Research published in the Journal of Neuroscience shows that just one night without sleep can cause significant changes in the structure of the brain, making it look one or two years older. Analyzes show that as many as a third of adults suffer from insomnia at least once in their lives and have problems sleeping, and as a result of lack of sleep there is a feeling of exhaustion and difficulties in performing daily activities. But as things stand, it seems that lack of sleep could have much more serious consequences - and that on the brain.

How much does the brain age during one night without sleep?

In an international study, a team of researchers analyzed brain magnetic resonance imaging data of 134 healthy research participants, ages 19 to 39. The researchers exposed them to different sleep conditions for five nights - from total sleep deprivation (deprivation) for 24 hours, partial deprivation of three hours of no sleep during the night, and chronic deprivation, which included five awake hours during the night, reports B92.

A control group of subjects who slept 8 hours during the night was also included in the research. Participants from each study group were able to sleep at least one full night, that is, 8 hours continuously. Every morning, a brain scan was made with the calculation of its apparent age, and the results showed that the group of subjects with complete deprivation, sleep disorder, had significant changes in the structure of the brain and the greatest increase in the age of the brain, which was a year or two older.
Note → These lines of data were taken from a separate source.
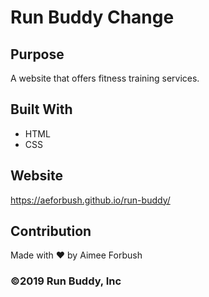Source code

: # Run Buddy Change

## Purpose
A website that offers fitness training services.

## Built With
* HTML
* CSS

## Website
https://aeforbush.github.io/run-buddy/

## Contribution
Made with  &#10084;   by Aimee Forbush

### &copy;2019 Run Buddy, Inc

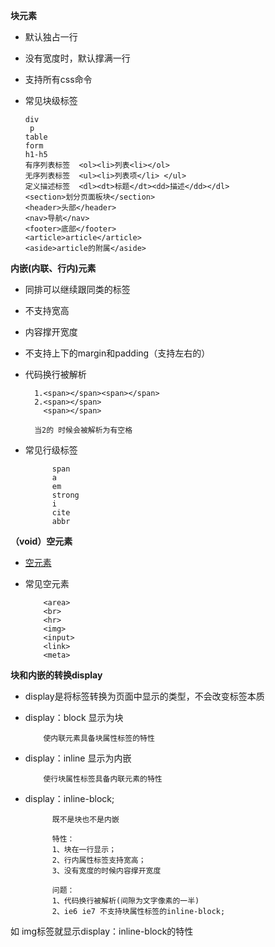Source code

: 
**块元素**

* 默认独占一行 

* 没有宽度时，默认撑满一行

* 支持所有css命令

* 常见块级标签
      
      div
       p
      table
      form
      h1-h5
      有序列表标签  <ol><li>列表<li></ol>
      无序列表标签  <ul><li>列表项</li> </ul>
      定义描述标签  <dl><dt>标题</dt><dd>描述</dd></dl>
      <section>划分页面板块</section>
      <header>头部</header>
      <nav>导航</nav>
      <footer>底部</footer>
      <article>article</article>
      <aside>article的附属</aside>   

**内嵌(内联、行内)元素**

* 同排可以继续跟同类的标签

* 不支持宽高

* 内容撑开宽度

* 不支持上下的margin和padding（支持左右的）

* 代码换行被解析
    
        1.<span></span><span></span>
        2.<span></span>                    
          <span></span>
      
        当2的 时候会被解析为有空格
        
* 常见行级标签
            
            span 
            a
            em
            strong
            i
            cite
            abbr
 
 
 
**（void）空元素** 
 
*  [空元素](https://developer.mozilla.org/zh-CN/docs/Glossary/%E7%A9%BA%E5%85%83%E7%B4%A0)

* 常见空元素
            
          <area>
          <br>
          <hr>
          <img>
          <input>
          <link>
          <meta>

 
**块和内嵌的转换display**
  
* display是将标签转换为页面中显示的类型，不会改变标签本质
  
* display：block        显示为块
  
          使内联元素具备块属性标签的特性
          
* display：inline        显示为内嵌

          使行块属性标签具备内联元素的特性
          
* display：inline-block;    

            既不是块也不是内嵌

            特性：
            1、块在一行显示；
            2、行内属性标签支持宽高；
            3、没有宽度的时候内容撑开宽度

            问题：
            1、代码换行被解析(间隙为文字像素的一半) 
            2、ie6 ie7 不支持块属性标签的inline-block;
          
如 img标签就显示display：inline-block的特性


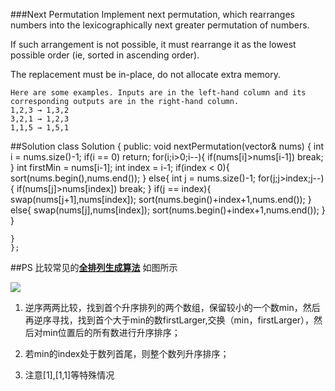 ###Next Permutation
Implement next permutation, which rearranges numbers into the lexicographically next greater permutation of numbers.

If such arrangement is not possible, it must rearrange it as the lowest possible order (ie, sorted in ascending order).

The replacement must be in-place, do not allocate extra memory.

    Here are some examples. Inputs are in the left-hand column and its corresponding outputs are in the right-hand column.
    1,2,3 → 1,3,2
    3,2,1 → 1,2,3
    1,1,5 → 1,5,1
##Solution
    class Solution {
    public:
    void nextPermutation(vector<int>& nums) {
        int i = nums.size()-1;
        if(i == 0) return;
        for(i;i>0;i--){
            if(nums[i]>nums[i-1]) break;
        }
        int firstMin = nums[i-1];
        int index = i-1;
        if(index < 0){
            sort(nums.begin(),nums.end());
        }
        else{
            int j = nums.size()-1;
            for(j;j>index;j--){
                if(nums[j]>nums[index]) break;
            }
            if(j == index){
                swap(nums[j+1],nums[index]);
                sort(nums.begin()+index+1,nums.end());
            }
            else{
                swap(nums[j],nums[index]);
                sort(nums.begin()+index+1,nums.end());
            }
        }
        
    }
    };
##PS
比较常见的[**全排列生成算法**](http://fisherlei.blogspot.com/2012/12/leetcode-next-permutation.html)
如图所示

![](https://soulmachine.gitbooks.io/algorithm-essentials/content/java/images/next-permutation.png)



1. 逆序两两比较，找到首个升序排列的两个数组，保留较小的一个数min，然后再逆序寻找，找到首个大于min的数firstLarger,交换（min，firstLarger），然后对min位置后的所有数进行升序排序；

2. 若min的index处于数列首尾，则整个数列升序排序；
3. 注意[1],[1,1]等特殊情况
The good news is that a sleepless night can be made up for

However, as the researchers explained after the study, the good news is that this "aging of the brain" can be reversed if a person can compensate for the lost hours of sleep with sleep. It is interesting that after just one night of sound sleep, the age of the brain returned to its "old" state and no longer differed from the initial measurement values.

"In short, we proved that in the young participants of the study, only acute and complete loss of sleep changes the morphology of the brain in a way that makes it older, as well as that all changes are reversible, they can go back to the old way and are corrected by additional sleep, which improves the structure of the brain is recovering," the scientists concluded.